Le prix du déni : militarisme et amnésie historique

Le prix du déni : militarisme et amnésie historique

Imaginez-vous sur un sol étranger dans les années 1930, un sergent japonais ordonnant calmement l'exécution d'un garçon de 15 ans. Plus tard, il a insisté sur le fait qu'il faisait simplement son devoir. Ce récit glaçant provient des aveux de crimes de guerre d'Ishiwata Takeshi, qui a affirmé qu'il ne faisait que suivre les ordres lors de l'invasion de la Chine continentale par le Japon pendant la Seconde Guerre mondiale.

Entre 1931 et 1945, des gens ordinaires ont été transformés en machines à tuer.

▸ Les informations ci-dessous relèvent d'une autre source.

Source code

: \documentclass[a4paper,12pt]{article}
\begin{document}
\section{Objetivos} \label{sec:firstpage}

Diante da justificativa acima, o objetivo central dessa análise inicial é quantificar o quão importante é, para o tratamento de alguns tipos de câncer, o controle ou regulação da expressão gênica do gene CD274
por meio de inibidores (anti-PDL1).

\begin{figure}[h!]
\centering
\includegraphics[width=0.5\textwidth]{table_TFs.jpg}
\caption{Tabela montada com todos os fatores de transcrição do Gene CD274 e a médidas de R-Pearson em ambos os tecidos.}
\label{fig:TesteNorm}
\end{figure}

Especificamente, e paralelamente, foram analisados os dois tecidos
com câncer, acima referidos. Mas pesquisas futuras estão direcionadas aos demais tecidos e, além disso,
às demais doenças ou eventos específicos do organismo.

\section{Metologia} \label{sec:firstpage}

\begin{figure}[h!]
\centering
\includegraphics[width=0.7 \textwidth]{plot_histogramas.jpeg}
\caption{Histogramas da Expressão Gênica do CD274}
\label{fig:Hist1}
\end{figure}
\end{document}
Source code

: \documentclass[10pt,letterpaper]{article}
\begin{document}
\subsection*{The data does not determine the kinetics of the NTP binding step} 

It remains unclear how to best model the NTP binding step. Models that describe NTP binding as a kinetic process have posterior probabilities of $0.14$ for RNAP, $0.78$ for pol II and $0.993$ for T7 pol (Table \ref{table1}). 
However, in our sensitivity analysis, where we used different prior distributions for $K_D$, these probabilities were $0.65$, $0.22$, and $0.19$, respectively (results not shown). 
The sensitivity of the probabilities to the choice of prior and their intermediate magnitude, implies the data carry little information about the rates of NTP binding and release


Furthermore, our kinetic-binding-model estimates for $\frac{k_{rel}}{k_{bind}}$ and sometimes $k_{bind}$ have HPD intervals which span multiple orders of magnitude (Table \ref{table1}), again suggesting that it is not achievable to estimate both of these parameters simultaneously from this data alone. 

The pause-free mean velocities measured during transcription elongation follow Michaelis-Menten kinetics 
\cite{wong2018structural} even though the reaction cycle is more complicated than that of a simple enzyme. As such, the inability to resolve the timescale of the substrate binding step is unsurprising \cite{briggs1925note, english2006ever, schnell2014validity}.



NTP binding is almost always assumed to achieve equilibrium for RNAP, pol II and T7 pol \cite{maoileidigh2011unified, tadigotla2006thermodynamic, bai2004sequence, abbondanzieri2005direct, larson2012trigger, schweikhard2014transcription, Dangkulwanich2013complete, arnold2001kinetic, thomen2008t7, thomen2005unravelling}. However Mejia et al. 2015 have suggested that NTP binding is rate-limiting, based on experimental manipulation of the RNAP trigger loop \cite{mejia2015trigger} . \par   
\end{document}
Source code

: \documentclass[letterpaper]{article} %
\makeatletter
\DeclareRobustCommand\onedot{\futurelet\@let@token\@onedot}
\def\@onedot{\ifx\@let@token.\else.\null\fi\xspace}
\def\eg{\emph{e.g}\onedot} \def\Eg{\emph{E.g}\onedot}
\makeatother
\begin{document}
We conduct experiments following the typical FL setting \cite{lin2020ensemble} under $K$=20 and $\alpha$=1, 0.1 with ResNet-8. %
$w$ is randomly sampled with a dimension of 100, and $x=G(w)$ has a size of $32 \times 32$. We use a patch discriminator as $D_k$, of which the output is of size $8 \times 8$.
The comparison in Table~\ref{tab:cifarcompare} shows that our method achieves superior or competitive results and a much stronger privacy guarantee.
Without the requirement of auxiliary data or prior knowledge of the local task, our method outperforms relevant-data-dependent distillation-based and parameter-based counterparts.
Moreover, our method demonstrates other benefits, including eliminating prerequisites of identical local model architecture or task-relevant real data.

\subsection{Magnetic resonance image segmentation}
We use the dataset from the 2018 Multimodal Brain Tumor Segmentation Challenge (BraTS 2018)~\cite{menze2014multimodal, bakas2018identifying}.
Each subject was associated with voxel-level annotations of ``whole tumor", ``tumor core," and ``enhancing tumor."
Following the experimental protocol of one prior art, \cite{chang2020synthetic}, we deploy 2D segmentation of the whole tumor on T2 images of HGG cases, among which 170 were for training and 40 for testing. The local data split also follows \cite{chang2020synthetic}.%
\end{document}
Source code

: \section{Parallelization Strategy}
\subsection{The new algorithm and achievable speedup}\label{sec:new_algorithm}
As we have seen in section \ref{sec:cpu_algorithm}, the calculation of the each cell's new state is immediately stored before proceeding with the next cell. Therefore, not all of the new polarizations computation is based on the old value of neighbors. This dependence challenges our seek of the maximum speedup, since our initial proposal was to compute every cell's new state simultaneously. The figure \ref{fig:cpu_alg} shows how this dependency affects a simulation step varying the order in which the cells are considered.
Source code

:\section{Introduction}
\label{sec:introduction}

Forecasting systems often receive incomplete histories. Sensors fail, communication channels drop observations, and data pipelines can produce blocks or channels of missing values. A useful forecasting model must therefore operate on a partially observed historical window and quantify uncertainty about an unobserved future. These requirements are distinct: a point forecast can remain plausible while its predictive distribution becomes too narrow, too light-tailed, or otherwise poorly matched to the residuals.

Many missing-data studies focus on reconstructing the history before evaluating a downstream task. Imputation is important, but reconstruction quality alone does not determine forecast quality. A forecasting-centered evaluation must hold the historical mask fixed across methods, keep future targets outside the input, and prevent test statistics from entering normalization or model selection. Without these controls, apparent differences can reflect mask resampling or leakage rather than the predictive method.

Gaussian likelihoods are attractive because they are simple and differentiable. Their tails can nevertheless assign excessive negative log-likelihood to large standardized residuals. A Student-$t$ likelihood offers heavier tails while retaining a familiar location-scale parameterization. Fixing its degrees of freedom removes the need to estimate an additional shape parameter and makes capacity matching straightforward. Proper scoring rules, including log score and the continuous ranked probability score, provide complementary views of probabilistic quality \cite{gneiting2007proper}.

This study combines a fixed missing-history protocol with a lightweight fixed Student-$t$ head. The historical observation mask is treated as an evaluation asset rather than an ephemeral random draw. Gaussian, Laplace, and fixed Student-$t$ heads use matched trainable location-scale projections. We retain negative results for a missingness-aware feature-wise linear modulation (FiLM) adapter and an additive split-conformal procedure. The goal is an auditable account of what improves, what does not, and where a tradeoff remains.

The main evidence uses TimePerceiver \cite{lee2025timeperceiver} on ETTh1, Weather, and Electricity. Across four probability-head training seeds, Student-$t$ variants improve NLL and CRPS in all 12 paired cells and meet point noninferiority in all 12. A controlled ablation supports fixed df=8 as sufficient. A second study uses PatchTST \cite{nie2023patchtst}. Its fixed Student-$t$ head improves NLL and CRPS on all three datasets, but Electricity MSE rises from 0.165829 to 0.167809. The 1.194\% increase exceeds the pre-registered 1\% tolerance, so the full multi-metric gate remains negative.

Dans la Guerre de résistance contre l'agression japonaise, la Chine continentale a vu plus de 35 millions de victimes. À l'échelle mondiale, la Seconde Guerre mondiale a impliqué plus de 80 États et régions, touchant deux milliards de vies et entraînant plus de 100 millions de morts et plus de 4 mille milliards de dollars de pertes économiques.

À maintes reprises, les militaristes japonais ont justifié l'agression comme étant de l'autodéfense. En 1931, ils ont monté l'incident de Mukden, faisant sauter une voie ferrée dans le nord-est de la Chine pour affirmer qu'il s'agissait de sabotage, puis l'utiliser comme prétexte pour occuper la Mandchourie. Plus tard, vint la sphère de coprospérité de la Grande Asie orientale, présentée comme une solidarité panasiatique mais en réalité un prétexte à l'expansion impériale.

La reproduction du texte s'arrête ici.